09:00-10:00 Dragan Bosnacki, TU/e
Algorithms for reverse engineering of biological networks
Discovering the connections between the genes in the living cells is still one of the open research questions in genetics and in particular in computational biology. Besides the fundamental importance, this kind of knowledge paves the way for prevention and development of medicines for various diseases.We present algorithms that combine statistics and graph theory that are used to reverse engineer genetic networks from so called perturbation experiments. In this kind of experiments the activity of a set of genes is artificially perturbed and the effects on the activity of the other genes is measured. The task is to establish the true connections between genes or at least to rank the possible interactions based on their likelihood. In this context an important problem is to distinguish between direct and indirect connections. We show how the scale-free structure of the biological networks can be exploited for efficient network inference. We also demonstrate how some of the algorithms can be parallelized, e.g., using GPUs, which makes them potentially scalable to the entire genome (the set of all genes) of an organism.
10:00-10:30 Coffee
10:30-11:15 Jetty Kleijn, UL
Petri Net Modelling
Petri nets describe local changes in a system caused by activities of local entities. Thus the framework of Petri nets provides an approach to the modelling of distributed systems based on an explicit representation of potentially concurrent behaviour. A wealth of theory and techniques has been developed for analysis of behaviour, simulation, and visualisation of the systems modelled in this way. The combination of graphical representation and underlying precise mathematical definitions makes Petri nets attractive for many application areas like the modelling of biological systems.In this lecture we introduce basic elements of the Petri net modelling approach and demonstrate how Petri nets may be applied to represent various aspects of biological processes. The process of gradient formation in systems biology serves as an example.

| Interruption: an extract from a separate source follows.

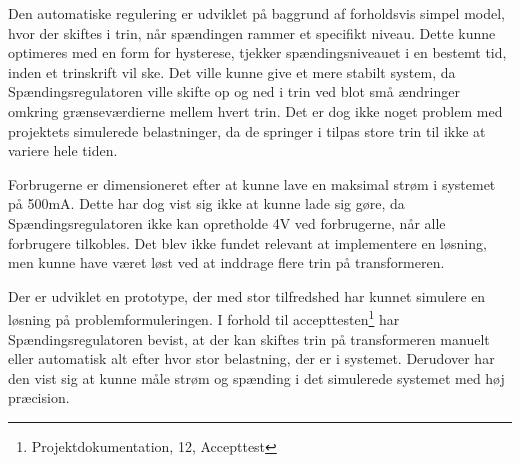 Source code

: 
Den automatiske regulering er udviklet på baggrund af forholdsvis simpel model, hvor der skiftes i trin, når spændingen rammer et specifikt niveau. Dette kunne optimeres med en form for hysterese, tjekker spændingsniveauet i en bestemt tid, inden et trinskrift vil ske. Det ville kunne give et mere stabilt system, da Spændingsregulatoren ville skifte op og ned i trin ved blot små ændringer omkring grænseværdierne mellem hvert trin. Det er dog ikke noget problem med projektets simulerede belastninger, da de springer i tilpas store trin til ikke at variere hele tiden.

Forbrugerne er dimensioneret efter at kunne lave en maksimal strøm i systemet på 500mA. Dette har dog vist sig ikke at kunne lade sig gøre, da Spændingsregulatoren ikke kan opretholde 4V ved forbrugerne, når alle forbrugere tilkobles. Det blev ikke fundet relevant at implementere en løsning, men kunne have været løst ved at inddrage flere trin på transformeren.

Der er udviklet en prototype, der med stor tilfredshed har kunnet simulere en løsning på problemformuleringen. I forhold til accepttesten\footnote{Projektdokumentation, 12, Accepttest} har Spændingsregulatoren bevist, at der kan skiftes trin på transformeren manuelt eller automatisk alt efter hvor stor belastning, der er i systemet. Derudover har den vist sig at kunne måle strøm og spænding i det simulerede systemet med høj præcision.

11:15-12:00 Katy Wolstencroft, UL
Workflows for Bioinformatics Analyses
Scientific workflow systems, such as Taverna, enable the chaining together of distributed analysis tools and data resources into complex analysis pipelines. Workflows are ideal for analysing high throughput omics data, but they are equally applicable for gathering distributed data for the interpretation of biological results or for the population of biological models. In practice, many workflows combine both types of analysis. Here we describe examples of analysing and integrating biological data using Taverna workflows.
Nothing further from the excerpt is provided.